Deux hommes lisent un journal au milieu d une assemblée.
De bonnes raisons de rire: Boris Bignasca (fils du fondateur de la Ligue des Tessinois, feu Giugliano Bignasca) et son oncle Attilio Bignasca (ex-coordinateur de la Lega) en mars 2015 à Lugano. © Keystone / Ti-press / Samuel Golay

Mouvement populiste régional, la Ligue des Tessinois devrait à nouveau figurer parmi les gagnants des prochaines élections cantonales au Tessin. L’électorat apprécie aussi bien sa politique anti-européenne que son mot d’ordre «Les Tessinois d’abord» et l’a déjà promue au rang de parti le mieux représenté au sein du gouvernement cantonal. Elle mène cependant sa campagne électorale sans publier de programme.


Elections cantonales tessinoises 

Les Tessinois renouvelleront le 7 avril leur gouvernement (Conseil d’Etat – cinq sièges) et leur parlement (Grand conseil – 90 sièges). Lors de l’élection au Conseil d’Etat de 2015, la Ligue des Tessinois avait obtenu 27,6% des voix, remportant ainsi deux sièges. 

Deuxième avec 26,25% des suffrages, le PLR n’avait obtenu, lui, qu’un seul siège, comme le PDC, troisième avec 17,54% des voix alors que le cinquième siège était revenu au PS (14,81%). Avec sa propre liste intitulée «La Droite», l’UDC n’avait obtenu que 4,5% des voix, soit moins que les Verts qui avaient récolté 6,5% des suffrages. 
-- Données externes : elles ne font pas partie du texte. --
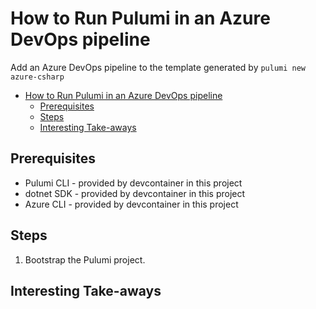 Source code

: # How to Run Pulumi in an Azure DevOps pipeline

Add an Azure DevOps pipeline to the template generated by `pulumi new azure-csharp`

<!-- TOC -->
- [How to Run Pulumi in an Azure DevOps pipeline](#how-to-run-pulumi-in-an-azure-devops-pipeline)
  - [Prerequisites](#prerequisites)
  - [Steps](#steps)
  - [Interesting Take-aways](#interesting-take-aways)
<!-- /TOC -->

## Prerequisites

* Pulumi CLI - provided by devcontainer in this project
* dotnet SDK - provided by devcontainer in this project
* Azure CLI - provided by devcontainer in this project

## Steps

1. Bootstrap the Pulumi project.

## Interesting Take-aways
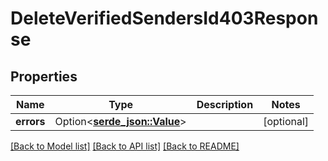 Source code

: # DeleteVerifiedSendersId403Response

## Properties

Name | Type | Description | Notes
------------ | ------------- | ------------- | -------------
**errors** | Option<[**serde_json::Value**](.md)> |  | [optional]

[[Back to Model list]](../README.md#documentation-for-models) [[Back to API list]](../README.md#documentation-for-api-endpoints) [[Back to README]](../README.md)


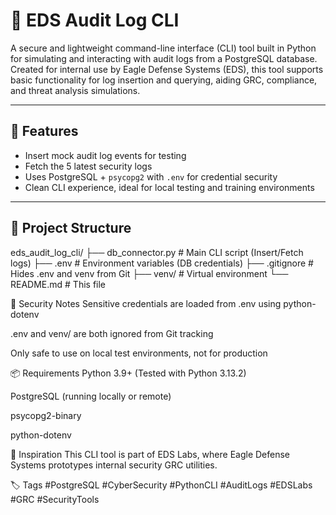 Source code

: # 🔐 EDS Audit Log CLI

A secure and lightweight command-line interface (CLI) tool built in Python for simulating and interacting with audit logs from a PostgreSQL database. Created for internal use by Eagle Defense Systems (EDS), this tool supports basic functionality for log insertion and querying, aiding GRC, compliance, and threat analysis simulations.

---

## 🚀 Features

- Insert mock audit log events for testing
- Fetch the 5 latest security logs
- Uses PostgreSQL + `psycopg2` with `.env` for credential security
- Clean CLI experience, ideal for local testing and training environments

---

## 📁 Project Structure

eds_audit_log_cli/
├── db_connector.py     # Main CLI script (Insert/Fetch logs)
├── .env                # Environment variables (DB credentials)
├── .gitignore          # Hides .env and venv from Git
├── venv/               # Virtual environment
└── README.md           # This file


🔐 Security Notes
Sensitive credentials are loaded from .env using python-dotenv

.env and venv/ are both ignored from Git tracking

Only safe to use on local test environments, not for production

📦 Requirements
Python 3.9+ (Tested with Python 3.13.2)

PostgreSQL (running locally or remote)

psycopg2-binary

python-dotenv


🧠 Inspiration
This CLI tool is part of EDS Labs, where Eagle Defense Systems prototypes internal security GRC utilities.

🏷 Tags
#PostgreSQL #CyberSecurity #PythonCLI #AuditLogs #EDSLabs #GRC #SecurityTools
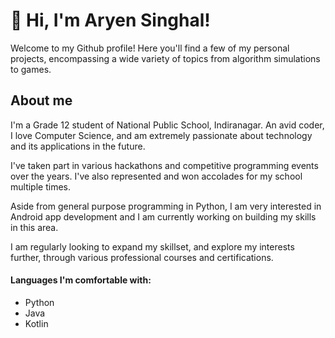 # 👋 Hi, I'm Aryen Singhal!

Welcome to my Github profile! Here you'll find a few of my personal projects, encompassing a wide variety of topics from algorithm simulations to games.

## About me
I'm a Grade 12 student of National Public School, Indiranagar.
An avid coder, I love Computer Science, and am extremely passionate about technology and its applications in the future.

I've taken part in various hackathons and competitive programming events over the years. I've also represented and won accolades for my school multiple times.

Aside from general purpose programming in Python, I am very interested in Android app development and I am currently working on building my skills in this area.

I am regularly looking to expand my skillset, and explore my interests further, through various professional courses and certifications.

#### Languages I'm comfortable with:
- Python
- Java
- Kotlin
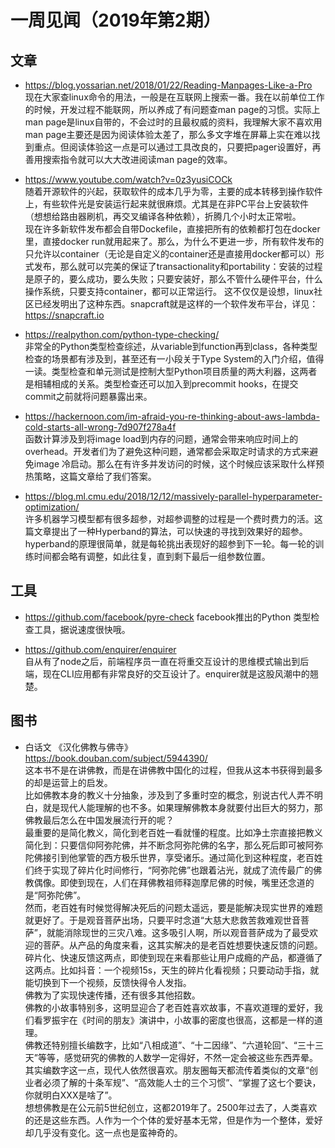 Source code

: # 一周见闻（2019年第2期）

## 文章
- https://blog.yossarian.net/2018/01/22/Reading-Manpages-Like-a-Pro  
现在大家查linux命令的用法，一般是在互联网上搜索一番。我在以前单位工作的时候，开发过程不能联网，所以养成了有问题查man page的习惯。实际上man page是linux自带的，不会过时的且最权威的资料，我理解大家不喜欢用man page主要还是因为阅读体验太差了，那么多文字堆在屏幕上实在难以找到重点。但阅读体验这一点是可以通过工具改良的，只要把pager设置好，再善用搜索指令就可以大大改进阅读man page的效率。

- https://www.youtube.com/watch?v=0z3yusiCOCk  
随着开源软件的兴起，获取软件的成本几乎为零，主要的成本转移到操作软件上，有些软件光是安装运行起来就很麻烦。尤其是在非PC平台上安装软件（想想给路由器刷机，再交叉编译各种依赖），折腾几个小时太正常啦。  
现在许多新软件发布都会自带Dockefile，直接把所有的依赖都打包在docker里，直接docker run就用起来了。那么，为什么不更进一步，所有软件发布的只允许以container（无论是自定义的container还是直接用docker都可以）形式发布，那么就可以完美的保证了transactionality和portability：安装的过程是原子的，要么成功，要么失败；只要安装好，那么不管什么硬件平台，什么操作系统，只要支持container，都可以正常运行。
这不仅仅是设想，linux社区已经发明出了这种东西。snapcraft就是这样的一个软件发布平台，详见：https://snapcraft.io  

- https://realpython.com/python-type-checking/  
非常全的Python类型检查综述，从variable到function再到class，各种类型检查的场景都有涉及到，甚至还有一小段关于Type System的入门介绍，值得一读。类型检查和单元测试是控制大型Python项目质量的两大利器，这两者是相辅相成的关系。类型检查还可以加入到precommit hooks，在提交commit之前就将问题暴露出来。

- https://hackernoon.com/im-afraid-you-re-thinking-about-aws-lambda-cold-starts-all-wrong-7d907f278a4f  
函数计算涉及到将image load到内存的问题，通常会带来响应时间上的overhead。开发者们为了避免这种问题，通常都会采取定时请求的方式来避免image 冷启动。那么在有许多并发访问的时候，这个时候应该采取什么样预热策略，这篇文章给了我们答案。

- https://blog.ml.cmu.edu/2018/12/12/massively-parallel-hyperparameter-optimization/  
许多机器学习模型都有很多超参，对超参调整的过程是一个费时费力的活。这篇文章提出了一种Hyperband的算法，可以快速的寻找到效果好的超参。hyperband的原理很简单，就是每轮挑出表现好的超参到下一轮。每一轮的训练时间都会略有调整，如此往复，直到剩下最后一组参数位置。

## 工具
- https://github.com/facebook/pyre-check
facebook推出的Python 类型检查工具，据说速度很快哦。

- https://github.com/enquirer/enquirer  
自从有了node之后，前端程序员一直在将重交互设计的思维模式输出到后端，现在CLI应用都有非常良好的交互设计了。enquirer就是这股风潮中的翘楚。

## 图书
- 白话文 《汉化佛教与佛寺》  
https://book.douban.com/subject/5944390/  
这本书不是在讲佛教，而是在讲佛教中国化的过程，但我从这本书获得到最多的却是运营上的启发。  
比如佛教本身的教义十分抽象，涉及到了多重时空的概念，别说古代人弄不明白，就是现代人能理解的也不多。如果理解佛教本身就要付出巨大的努力，那佛教最后怎么在中国发展流行开的呢？  
最重要的是简化教义，简化到老百姓一看就懂的程度。比如净土宗直接把教义简化到：只要信仰阿弥陀佛，并不断念阿弥陀佛的名字，那么死后即可被阿弥陀佛接引到他掌管的西方极乐世界，享受诸乐。通过简化到这种程度，老百姓们终于实现了碎片化时间修行，“阿弥陀佛”也跟着沾光，就成了流传最广的佛教偶像。即使到现在，人们在拜佛教祖师释迦摩尼佛的时候，嘴里还念道的是“阿弥陀佛”。  
然而，老百姓有时候觉得解决死后的问题太遥远，要是能解决现实世界的难题就更好了。于是观音菩萨出场，只要平时念道“大慈大悲救苦救难观世音菩萨”，就能消除现世的三灾八难。这多吸引人啊，所以观音菩萨成为了最受欢迎的菩萨。从产品的角度来看，这其实解决的是老百姓想要快速反馈的问题。  
碎片化、快速反馈这两点，即使到现在来看那些让用户成瘾的产品，都遵循了这两点。比如抖音：一个视频15s，天生的碎片化看视频；只要动动手指，就能切换到下一个视频，反馈快得令人发指。  
佛教为了实现快速传播，还有很多其他招数。  
佛教的小故事特别多，这明显迎合了老百姓喜欢故事，不喜欢道理的爱好，我们看罗振宇在《时间的朋友》演讲中，小故事的密度也很高，这都是一样的道理。  
佛教还特别擅长编数字，比如“八相成道”、“十二因缘”、“六道轮回”、“三十三天”等等，感觉研究的佛教的人数学一定得好，不然一定会被这些东西弄晕。其实编数字这一点，现代人依然很喜欢。朋友圈每天都流传着类似的文章“创业者必须了解的十条军规”、“高效能人士的三个习惯”、“掌握了这七个要诀，你就明白XXX是啥了”。  
想想佛教是在公元前5世纪创立，这都2019年了。2500年过去了，人类喜欢的还是这些东西。人作为一个个体的爱好基本无常，但是作为一个整体，爱好却几乎没有变化。这一点也是蛮神奇的。
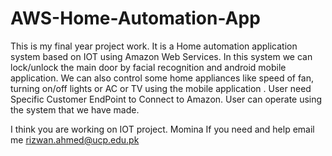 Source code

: # AWS-Home-Automation-App
This is my final year project work. It is a Home automation application system based on IOT using Amazon Web Services. In this system we can lock/unlock the main door by facial recognition and android mobile application. We can also control some home appliances like speed of fan, turning on/off lights or AC or TV using the mobile application .
User need Specific Customer EndPoint to Connect to Amazon.
User can operate using the system that we have made.

I think you are working on IOT project. Momina If you need and help email me rizwan.ahmed@ucp.edu.pk
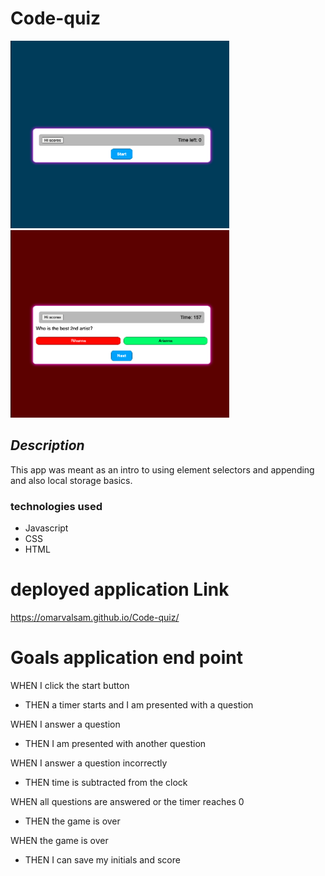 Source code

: # Code-quiz

<img src="./assets/start.png" width="350" height="300">
<img src="./assets/questions.png" width="350" height="300">

## _Description_

This app was meant as an intro to using element selectors and appending and also local storage basics.

### technologies used

- Javascript
- CSS
- HTML

# deployed application Link

https://omarvalsam.github.io/Code-quiz/

# Goals application end point

WHEN I click the start button

- THEN a timer starts and I am presented with a question

WHEN I answer a question

- THEN I am presented with another question

WHEN I answer a question incorrectly

- THEN time is subtracted from the clock

WHEN all questions are answered or the timer reaches 0

- THEN the game is over

WHEN the game is over

- THEN I can save my initials and score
Au Grand Conseil cependant, c’est le PLR qui était arrivé en tête, remportant 24 sièges, contre 22 à la Lega, 17 au PDC, 13 au PS, 6 aux Verts, 5 à La Droite, 2 aux partis d’extrême-gauche MpS + PC et 1 à Montagna Viva. Le 7 avril, la Lega a pour ambition de devenir le premier parti du Grand Conseil.

Le Tessin constitue un cas particulier en Suisse non seulement parce qu’il est le seul canton (exclusivement) italophone du pays, mais aussi parce qu’une formation populiste y est le parti le mieux représenté au gouvernement. Depuis 2011, la Ligue des Tessinois, anti-européenne et régionaliste, occupe deux des cinq sièges du Conseil d’Etat. 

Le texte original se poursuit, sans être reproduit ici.